According to the report, the state is home to about 2.97 crore families out of which more than 94 lakh (34.13 per cent) live on an income of Rs 6,000 or less a month


A third of Bihar families survive on Rs 200 or less a day, caste survey reveals
More than a third of families in Bihar are making do with an income of Rs 200 or less a day, while the number of SC-ST families living on similar earnings is nearly 43 per cent, according to the Caste Survey report tabled in the state assembly on Tuesday.

According to the report, the state is home to about 2.97 crore families out of which more than 94 lakh (34.13 per cent) live on an income of Rs 6,000 or less a month.

Parliamentary Affairs Minister Vijay Kumar Chaudhary who tabled the report said the literacy rate has risen from 69.8 per cent as per the 2011 census to 79.8 per cent.

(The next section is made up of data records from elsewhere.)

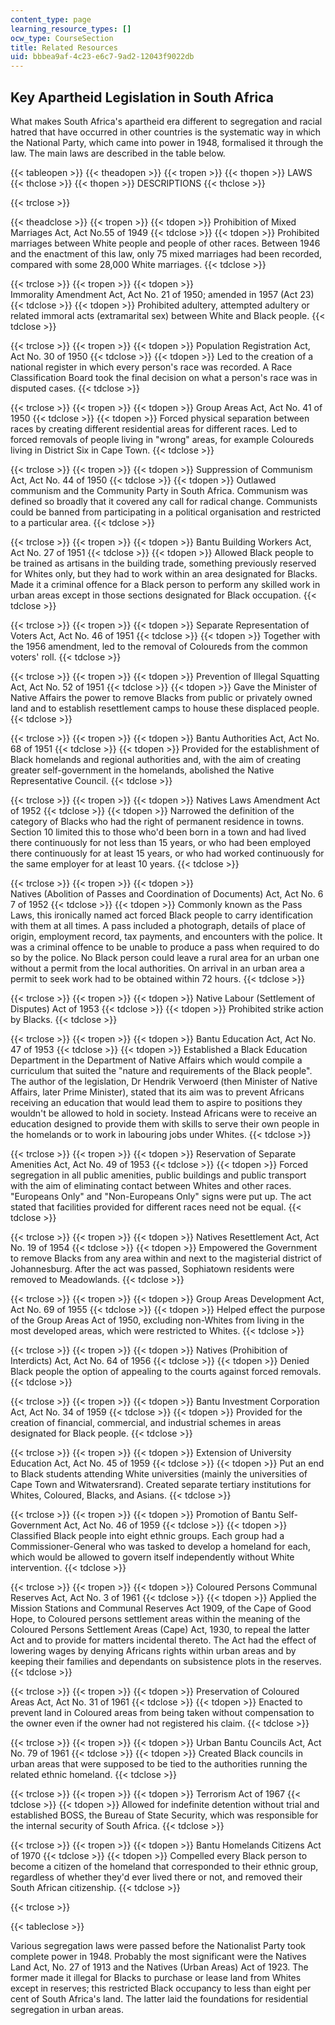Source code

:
 ```yaml
---
content_type: page
learning_resource_types: []
ocw_type: CourseSection
title: Related Resources
uid: bbbea9af-4c23-e6c7-9ad2-12043f9022db
---
```


Key Apartheid Legislation in South Africa 
------------------------------------------

What makes South Africa's apartheid era different to segregation and racial hatred that have occurred in other countries is the systematic way in which the National Party, which came into power in 1948, formalised it through the law. The main laws are described in the table below.

{{< tableopen >}}
{{< theadopen >}}
{{< tropen >}}
{{< thopen >}}
LAWS
{{< thclose >}}
{{< thopen >}}
DESCRIPTIONS
{{< thclose >}}

{{< trclose >}}

{{< theadclose >}}
{{< tropen >}}
{{< tdopen >}}
Prohibition of Mixed Marriages Act, Act No.55 of 1949
{{< tdclose >}}
{{< tdopen >}}
Prohibited marriages between White people and people of other races. Between 1946 and the enactment of this law, only 75 mixed marriages had been recorded, compared with some 28,000 White marriages.
{{< tdclose >}}

{{< trclose >}}
{{< tropen >}}
{{< tdopen >}}
Immorality Amendment Act, Act No. 21 of 1950; amended in 1957 (Act 23) 
{{< tdclose >}}
{{< tdopen >}}
Prohibited adultery, attempted adultery or related immoral acts (extramarital sex) between White and Black people.
{{< tdclose >}}

{{< trclose >}}
{{< tropen >}}
{{< tdopen >}}
Population Registration Act, Act No. 30 of 1950
{{< tdclose >}}
{{< tdopen >}}
Led to the creation of a national register in which every person's race was recorded. A Race Classification Board took the final decision on what a person's race was in disputed cases.
{{< tdclose >}}

{{< trclose >}}
{{< tropen >}}
{{< tdopen >}}
Group Areas Act, Act No. 41 of 1950
{{< tdclose >}}
{{< tdopen >}}
Forced physical separation between races by creating different residential areas for different races. Led to forced removals of people living in "wrong" areas, for example Coloureds living in District Six in Cape Town.
{{< tdclose >}}

{{< trclose >}}
{{< tropen >}}
{{< tdopen >}}
Suppression of Communism Act, Act No. 44 of 1950
{{< tdclose >}}
{{< tdopen >}}
Outlawed communism and the Community Party in South Africa. Communism was defined so broadly that it covered any call for radical change. Communists could be banned from participating in a political organisation and restricted to a particular area.
{{< tdclose >}}

{{< trclose >}}
{{< tropen >}}
{{< tdopen >}}
Bantu Building Workers Act, Act No. 27 of 1951
{{< tdclose >}}
{{< tdopen >}}
Allowed Black people to be trained as artisans in the building trade, something previously reserved for Whites only, but they had to work within an area designated for Blacks. Made it a criminal offence for a Black person to perform any skilled work in urban areas except in those sections designated for Black occupation.
{{< tdclose >}}

{{< trclose >}}
{{< tropen >}}
{{< tdopen >}}
Separate Representation of Voters Act, Act No. 46 of 1951
{{< tdclose >}}
{{< tdopen >}}
Together with the 1956 amendment, led to the removal of Coloureds from the common voters' roll.
{{< tdclose >}}

{{< trclose >}}
{{< tropen >}}
{{< tdopen >}}
Prevention of Illegal Squatting Act, Act No. 52 of 1951
{{< tdclose >}}
{{< tdopen >}}
Gave the Minister of Native Affairs the power to remove Blacks from public or privately owned land and to establish resettlement camps to house these displaced people.
{{< tdclose >}}

{{< trclose >}}
{{< tropen >}}
{{< tdopen >}}
Bantu Authorities Act, Act No. 68 of 1951
{{< tdclose >}}
{{< tdopen >}}
Provided for the establishment of Black homelands and regional authorities and, with the aim of creating greater self-government in the homelands, abolished the Native Representative Council.
{{< tdclose >}}

{{< trclose >}}
{{< tropen >}}
{{< tdopen >}}
Natives Laws Amendment Act of 1952
{{< tdclose >}}
{{< tdopen >}}
Narrowed the definition of the category of Blacks who had the right of permanent residence in towns. Section 10 limited this to those who'd been born in a town and had lived there continuously for not less than 15 years, or who had been employed there continuously for at least 15 years, or who had worked continuously for the same employer for at least 10 years.
{{< tdclose >}}

{{< trclose >}}
{{< tropen >}}
{{< tdopen >}}
Natives (Abolition of Passes and Coordination of Documents) Act, Act No. 67 of 1952
{{< tdclose >}}
{{< tdopen >}}
Commonly known as the Pass Laws, this ironically named act forced Black people to carry identification with them at all times. A pass included a photograph, details of place of origin, employment record, tax payments, and encounters with the police. It was a criminal offence to be unable to produce a pass when required to do so by the police. No Black person could leave a rural area for an urban one without a permit from the local authorities. On arrival in an urban area a permit to seek work had to be obtained within 72 hours.
{{< tdclose >}}

{{< trclose >}}
{{< tropen >}}
{{< tdopen >}}
Native Labour (Settlement of Disputes) Act of 1953
{{< tdclose >}}
{{< tdopen >}}
Prohibited strike action by Blacks.
{{< tdclose >}}

{{< trclose >}}
{{< tropen >}}
{{< tdopen >}}
Bantu Education Act, Act No. 47 of 1953
{{< tdclose >}}
{{< tdopen >}}
Established a Black Education Department in the Department of Native Affairs which would compile a curriculum that suited the "nature and requirements of the Black people". The author of the legislation, Dr Hendrik Verwoerd (then Minister of Native Affairs, later Prime Minister), stated that its aim was to prevent Africans receiving an education that would lead them to aspire to positions they wouldn't be allowed to hold in society. Instead Africans were to receive an education designed to provide them with skills to serve their own people in the homelands or to work in labouring jobs under Whites.
{{< tdclose >}}

{{< trclose >}}
{{< tropen >}}
{{< tdopen >}}
Reservation of Separate Amenities Act, Act No. 49 of 1953
{{< tdclose >}}
{{< tdopen >}}
Forced segregation in all public amenities, public buildings and public transport with the aim of eliminating contact between Whites and other races. "Europeans Only" and "Non-Europeans Only" signs were put up. The act stated that facilities provided for different races need not be equal.
{{< tdclose >}}

{{< trclose >}}
{{< tropen >}}
{{< tdopen >}}
Natives Resettlement Act, Act No. 19 of 1954
{{< tdclose >}}
{{< tdopen >}}
Empowered the Government to remove Blacks from any area within and next to the magisterial district of Johannesburg. After the act was passed, Sophiatown residents were removed to Meadowlands.
{{< tdclose >}}

{{< trclose >}}
{{< tropen >}}
{{< tdopen >}}
Group Areas Development Act, Act No. 69 of 1955
{{< tdclose >}}
{{< tdopen >}}
Helped effect the purpose of the Group Areas Act of 1950, excluding non-Whites from living in the most developed areas, which were restricted to Whites.
{{< tdclose >}}

{{< trclose >}}
{{< tropen >}}
{{< tdopen >}}
Natives (Prohibition of Interdicts) Act, Act No. 64 of 1956
{{< tdclose >}}
{{< tdopen >}}
Denied Black people the option of appealing to the courts against forced removals.
{{< tdclose >}}

{{< trclose >}}
{{< tropen >}}
{{< tdopen >}}
Bantu Investment Corporation Act, Act No. 34 of 1959
{{< tdclose >}}
{{< tdopen >}}
Provided for the creation of financial, commercial, and industrial schemes in areas designated for Black people.
{{< tdclose >}}

{{< trclose >}}
{{< tropen >}}
{{< tdopen >}}
Extension of University Education Act, Act No. 45 of 1959
{{< tdclose >}}
{{< tdopen >}}
Put an end to Black students attending White universities (mainly the universities of Cape Town and Witwatersrand). Created separate tertiary institutions for Whites, Coloured, Blacks, and Asians.
{{< tdclose >}}

{{< trclose >}}
{{< tropen >}}
{{< tdopen >}}
Promotion of Bantu Self-Government Act, Act No. 46 of 1959
{{< tdclose >}}
{{< tdopen >}}
Classified Black people into eight ethnic groups. Each group had a Commissioner-General who was tasked to develop a homeland for each, which would be allowed to govern itself independently without White intervention.
{{< tdclose >}}

{{< trclose >}}
{{< tropen >}}
{{< tdopen >}}
Coloured Persons Communal Reserves Act, Act No. 3 of 1961
{{< tdclose >}}
{{< tdopen >}}
Applied the Mission Stations and Communal Reserves Act 1909, of the Cape of Good Hope, to Coloured persons settlement areas within the meaning of the Coloured Persons Settlement Areas (Cape) Act, 1930, to repeal the latter Act and to provide for matters incidental thereto. The Act had the effect of lowering wages by denying Africans rights within urban areas and by keeping their families and dependants on subsistence plots in the reserves.
{{< tdclose >}}

{{< trclose >}}
{{< tropen >}}
{{< tdopen >}}
Preservation of Coloured Areas Act, Act No. 31 of 1961
{{< tdclose >}}
{{< tdopen >}}
Enacted to prevent land in Coloured areas from being taken without compensation to the owner even if the owner had not registered his claim.
{{< tdclose >}}

{{< trclose >}}
{{< tropen >}}
{{< tdopen >}}
Urban Bantu Councils Act, Act No. 79 of 1961
{{< tdclose >}}
{{< tdopen >}}
Created Black councils in urban areas that were supposed to be tied to the authorities running the related ethnic homeland.
{{< tdclose >}}

{{< trclose >}}
{{< tropen >}}
{{< tdopen >}}
Terrorism Act of 1967
{{< tdclose >}}
{{< tdopen >}}
Allowed for indefinite detention without trial and established BOSS, the Bureau of State Security, which was responsible for the internal security of South Africa.
{{< tdclose >}}

{{< trclose >}}
{{< tropen >}}
{{< tdopen >}}
Bantu Homelands Citizens Act of 1970
{{< tdclose >}}
{{< tdopen >}}
Compelled every Black person to become a citizen of the homeland that corresponded to their ethnic group, regardless of whether they'd ever lived there or not, and removed their South African citizenship.
{{< tdclose >}}

{{< trclose >}}

{{< tableclose >}}

Various segregation laws were passed before the Nationalist Party took complete power in 1948. Probably the most significant were the Natives Land Act, No. 27 of 1913 and the Natives (Urban Areas) Act of 1923. The former made it illegal for Blacks to purchase or lease land from Whites except in reserves; this restricted Black occupancy to less than eight per cent of South Africa's land. The latter laid the foundations for residential segregation in urban areas.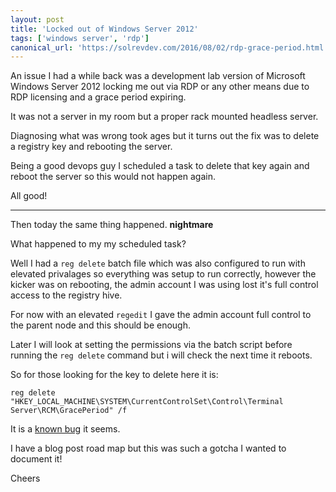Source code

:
 ```yaml
---
layout: post
title: 'Locked out of Windows Server 2012'
tags: ['windows server', 'rdp']
canonical_url: 'https://solrevdev.com/2016/08/02/rdp-grace-period.html'
---
```

An issue I had a while back was a development lab version of Microsoft Windows Server 2012 locking me out via RDP or any other means due to RDP licensing and a grace period expiring.

It was not a server in my room but a proper rack mounted headless server.

Diagnosing what was wrong took ages but it turns out the fix was to delete a registry key and rebooting the server.

Being a good devops guy I scheduled a task to delete that key again and reboot the server so this would not happen again.

All good!

---

Then today the same thing happened. **nightmare**

What happened to my my scheduled task?

Well I had a `reg delete` batch file which was also configured to run with elevated privalages so everything was setup to run correctly, however the kicker was on rebooting, the admin account I was using lost it's full control access to the registry hive.

For now with an elevated `regedit` I gave the admin account full control to the parent node and this should be enough.

Later I will look at setting the permissions via the batch script before running the `reg delete` command but i will check the next time it reboots.

So for those looking for the key to delete here it is:

```
reg delete "HKEY_LOCAL_MACHINE\SYSTEM\CurrentControlSet\Control\Terminal Server\RCM\GracePeriod" /f
```

It is a [known bug](https://support.software.dell.com/vworkspace/kb/113932) it seems.

I have a blog post road map but this was such a gotcha I wanted to document it!

Cheers

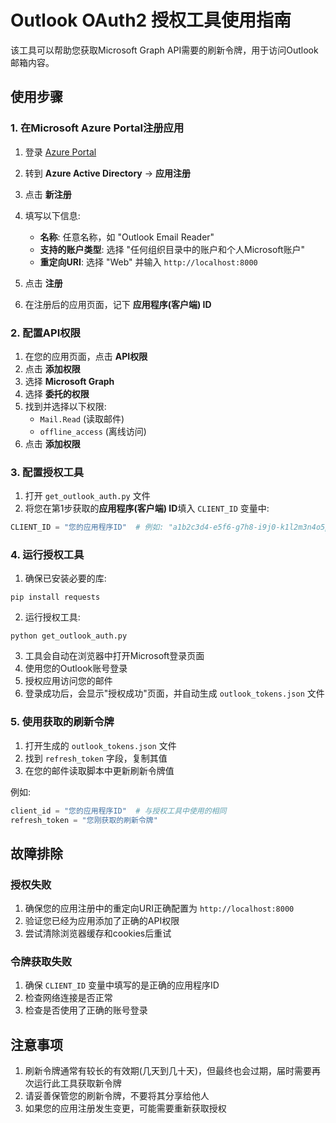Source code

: # Outlook OAuth2 授权工具使用指南

该工具可以帮助您获取Microsoft Graph API需要的刷新令牌，用于访问Outlook邮箱内容。

## 使用步骤

### 1. 在Microsoft Azure Portal注册应用

1. 登录 [Azure Portal](https://portal.azure.com/)
2. 转到 **Azure Active Directory** -> **应用注册**
3. 点击 **新注册**
4. 填写以下信息:
   - **名称**: 任意名称，如 "Outlook Email Reader"
   - **支持的账户类型**: 选择 "任何组织目录中的账户和个人Microsoft账户"
   - **重定向URI**: 选择 "Web" 并输入 `http://localhost:8000`

5. 点击 **注册**
6. 在注册后的应用页面，记下 **应用程序(客户端) ID**

### 2. 配置API权限

1. 在您的应用页面，点击 **API权限**
2. 点击 **添加权限**
3. 选择 **Microsoft Graph**
4. 选择 **委托的权限**
5. 找到并选择以下权限:
   - `Mail.Read` (读取邮件)
   - `offline_access` (离线访问)
6. 点击 **添加权限**

### 3. 配置授权工具

1. 打开 `get_outlook_auth.py` 文件
2. 将您在第1步获取的**应用程序(客户端) ID**填入 `CLIENT_ID` 变量中:

```python
CLIENT_ID = "您的应用程序ID"  # 例如: "a1b2c3d4-e5f6-g7h8-i9j0-k1l2m3n4o5p6"
```

### 4. 运行授权工具

1. 确保已安装必要的库:
```
pip install requests
```

2. 运行授权工具:
```
python get_outlook_auth.py
```

3. 工具会自动在浏览器中打开Microsoft登录页面
4. 使用您的Outlook账号登录
5. 授权应用访问您的邮件
6. 登录成功后，会显示"授权成功"页面，并自动生成 `outlook_tokens.json` 文件

### 5. 使用获取的刷新令牌

1. 打开生成的 `outlook_tokens.json` 文件
2. 找到 `refresh_token` 字段，复制其值
3. 在您的邮件读取脚本中更新刷新令牌值

例如:
```python
client_id = "您的应用程序ID"  # 与授权工具中使用的相同
refresh_token = "您刚获取的刷新令牌"
```

## 故障排除

### 授权失败

1. 确保您的应用注册中的重定向URI正确配置为 `http://localhost:8000`
2. 验证您已经为应用添加了正确的API权限
3. 尝试清除浏览器缓存和cookies后重试

### 令牌获取失败

1. 确保 `CLIENT_ID` 变量中填写的是正确的应用程序ID
2. 检查网络连接是否正常
3. 检查是否使用了正确的账号登录

## 注意事项

1. 刷新令牌通常有较长的有效期(几天到几十天)，但最终也会过期，届时需要再次运行此工具获取新令牌
2. 请妥善保管您的刷新令牌，不要将其分享给他人
3. 如果您的应用注册发生变更，可能需要重新获取授权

The percentage of households who live on less than Rs 6000 a month or less than Rs 200 a day among the Scheduled tribe households (42.91 per cent) was almost the same as among scheduled caste households (42.78 per cent).

Chaudhary tabled the detailed report, preliminary findings of which were made public on October 2, in presence of Chief Minister Nitish Kumar and Deputy CM Tejashwi Yadav, among others.

Chaudhary termed the exercise as “historic” and vouched for the figures being “authentic”, denying allegations levelled by the opposition BJP that numbers had been “manipulated” to politically suit the ruling Mahagathbandhan coalition.

“We must remember that a rise in the population percentage of a caste does not amount to an achievement. Similarly, a fall in the percentage does not mean a loss,” said the minister, who also voiced displeasure over litigations trying to challenge the survey on various grounds, even though the Supreme Court had found the exercise to be “perfectly valid”.

The state has also improved its sex ratio from 918 to 953 women per 1,000 men, said the minister.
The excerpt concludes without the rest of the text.